20 abril, 2010

Percepção, sensação e desejo





“Percepção” e “sensação” referem-se a potências distintas do corpo sensível: se a percepção do outro traz sua existência formal à subjetividade, existência que se traduz em representações visuais, auditivas, etc., já a sensação traz para a subjetividade a presença viva do outro, presença passível de expressão, mas não de representação. 


Na relação com o mundo como campo de forças, novos blocos de sensações pulsam na subjetividade-corpo na medida em que esta vai sendo afetada por novos universos; enquanto que na relação com o mundo como forma, através das representações, a subjetividade se reconhece e se orienta no espaço de sua atualidade empírica. 


Há entre esses dois modos de apreensão do mundo uma disparidade inelutável – um paradoxo constitutivo da sensibilidade humana. Tal paradoxo acaba por colocar as formas atuais em xeque, pois estas tornam-se um obstáculo para integrar as novas conexões que provocaram a emergência de um novo bloco de sensações. Com isso, estas formas deixam de ser condutoras de processo, esvaziam-se de vitalidade, perdem sentido. Instaura-se então na subjetividade uma crise que pressiona, causa assombro, dá vertigem.


É para responder a essa pressão que se mobiliza na subjetividade a vida enquanto potência de criação e de resistência: o assombro força a criar uma nova configuração da existência, uma nova figuração de si, do mundo e das relações entre ambos (é para isso que se mobiliza a potência de criação, o afeto artístico); o assombro força igualmente a lutar para que essa configuração se afirme na existência e inscreva-se no mapa em vigor, sem o que a vida não vinga (é para isso que se mobiliza a potência de resistência, o afeto político). 

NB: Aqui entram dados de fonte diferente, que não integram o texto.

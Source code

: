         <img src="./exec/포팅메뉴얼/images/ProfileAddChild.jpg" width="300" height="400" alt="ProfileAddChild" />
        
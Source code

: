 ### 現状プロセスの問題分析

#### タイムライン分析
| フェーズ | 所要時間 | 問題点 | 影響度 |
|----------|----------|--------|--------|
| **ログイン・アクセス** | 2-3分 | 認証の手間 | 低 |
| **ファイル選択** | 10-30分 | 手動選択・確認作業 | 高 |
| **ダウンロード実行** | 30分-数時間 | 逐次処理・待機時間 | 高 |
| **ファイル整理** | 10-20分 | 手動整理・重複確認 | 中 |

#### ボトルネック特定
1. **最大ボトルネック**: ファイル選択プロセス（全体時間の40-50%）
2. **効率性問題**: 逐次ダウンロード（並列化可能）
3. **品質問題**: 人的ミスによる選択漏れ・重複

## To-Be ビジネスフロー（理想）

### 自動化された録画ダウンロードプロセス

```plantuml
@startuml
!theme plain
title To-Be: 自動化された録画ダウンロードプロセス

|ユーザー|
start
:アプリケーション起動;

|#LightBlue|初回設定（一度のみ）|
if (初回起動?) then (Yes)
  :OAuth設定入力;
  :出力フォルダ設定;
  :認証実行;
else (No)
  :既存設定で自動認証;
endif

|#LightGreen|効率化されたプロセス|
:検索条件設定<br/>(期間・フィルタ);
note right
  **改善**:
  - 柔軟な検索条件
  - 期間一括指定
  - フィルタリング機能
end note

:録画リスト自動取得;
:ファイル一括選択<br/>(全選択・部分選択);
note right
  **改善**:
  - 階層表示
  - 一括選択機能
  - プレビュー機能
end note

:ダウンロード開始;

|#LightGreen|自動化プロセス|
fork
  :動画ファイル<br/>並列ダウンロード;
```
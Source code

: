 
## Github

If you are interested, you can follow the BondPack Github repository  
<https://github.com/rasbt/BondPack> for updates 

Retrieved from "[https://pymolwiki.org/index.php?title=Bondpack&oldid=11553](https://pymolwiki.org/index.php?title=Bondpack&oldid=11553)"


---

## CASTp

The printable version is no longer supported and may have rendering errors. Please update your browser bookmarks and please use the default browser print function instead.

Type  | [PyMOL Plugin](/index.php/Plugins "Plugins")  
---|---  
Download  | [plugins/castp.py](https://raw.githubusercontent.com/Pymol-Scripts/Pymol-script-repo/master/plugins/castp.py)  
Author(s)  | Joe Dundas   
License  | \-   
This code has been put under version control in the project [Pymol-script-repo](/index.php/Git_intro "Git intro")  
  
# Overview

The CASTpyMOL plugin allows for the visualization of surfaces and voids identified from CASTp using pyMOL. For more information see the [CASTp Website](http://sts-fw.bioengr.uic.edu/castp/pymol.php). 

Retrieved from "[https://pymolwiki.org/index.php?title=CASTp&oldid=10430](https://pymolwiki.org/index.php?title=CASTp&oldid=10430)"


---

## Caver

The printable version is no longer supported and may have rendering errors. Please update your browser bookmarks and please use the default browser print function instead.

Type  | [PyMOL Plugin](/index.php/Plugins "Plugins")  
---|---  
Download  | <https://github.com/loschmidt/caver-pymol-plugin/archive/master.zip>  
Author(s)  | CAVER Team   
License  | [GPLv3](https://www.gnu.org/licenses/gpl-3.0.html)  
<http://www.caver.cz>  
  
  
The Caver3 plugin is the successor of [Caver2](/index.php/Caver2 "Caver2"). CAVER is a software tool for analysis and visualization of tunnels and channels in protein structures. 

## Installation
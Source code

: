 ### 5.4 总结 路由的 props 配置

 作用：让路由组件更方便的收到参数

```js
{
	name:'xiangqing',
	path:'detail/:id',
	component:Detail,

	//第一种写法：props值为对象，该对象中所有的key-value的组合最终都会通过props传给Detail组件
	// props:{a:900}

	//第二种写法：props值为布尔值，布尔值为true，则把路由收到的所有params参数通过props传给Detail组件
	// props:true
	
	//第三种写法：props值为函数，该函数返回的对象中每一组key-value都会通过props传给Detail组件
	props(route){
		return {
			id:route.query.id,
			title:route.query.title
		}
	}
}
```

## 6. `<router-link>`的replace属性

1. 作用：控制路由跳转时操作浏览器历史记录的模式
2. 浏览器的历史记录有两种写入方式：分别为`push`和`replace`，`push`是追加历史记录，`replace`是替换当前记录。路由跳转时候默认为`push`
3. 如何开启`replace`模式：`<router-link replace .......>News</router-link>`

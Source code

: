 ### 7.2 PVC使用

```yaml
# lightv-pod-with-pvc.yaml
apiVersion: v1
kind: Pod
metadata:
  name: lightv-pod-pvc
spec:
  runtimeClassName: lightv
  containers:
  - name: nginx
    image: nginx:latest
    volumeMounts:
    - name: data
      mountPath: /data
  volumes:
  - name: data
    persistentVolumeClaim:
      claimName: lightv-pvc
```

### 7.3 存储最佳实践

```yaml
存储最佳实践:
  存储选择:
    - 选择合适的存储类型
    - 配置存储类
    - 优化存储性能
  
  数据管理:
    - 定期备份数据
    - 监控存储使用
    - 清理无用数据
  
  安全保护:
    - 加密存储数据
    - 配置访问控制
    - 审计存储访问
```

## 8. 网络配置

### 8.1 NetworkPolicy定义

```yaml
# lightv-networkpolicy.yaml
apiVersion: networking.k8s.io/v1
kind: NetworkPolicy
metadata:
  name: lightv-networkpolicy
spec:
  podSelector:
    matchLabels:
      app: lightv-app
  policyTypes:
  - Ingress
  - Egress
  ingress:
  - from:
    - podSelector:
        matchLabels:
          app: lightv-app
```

É a associação do exercício destas duas potências que garante a continuidade da vida, sua expansão. As múltiplas transformações moleculares que daí resultam vão se acumulando e acabam precipitando novas formas de sociedade – uma obra aberta e em processo, cuja autoria é portanto necessariamente coletiva. 


O paradoxo do sensível pulsando no coração da experiência subjetiva e a vertigem que ele mobiliza são assim constitutivos do processo de individuação em seu constante devir outro: eles são o motor propulsor da construção da realidade de si e do mundo, seu disparador. Isto faz de todo e qualquer modo de subjetivação, uma configuração efêmera em equilíbrio instável.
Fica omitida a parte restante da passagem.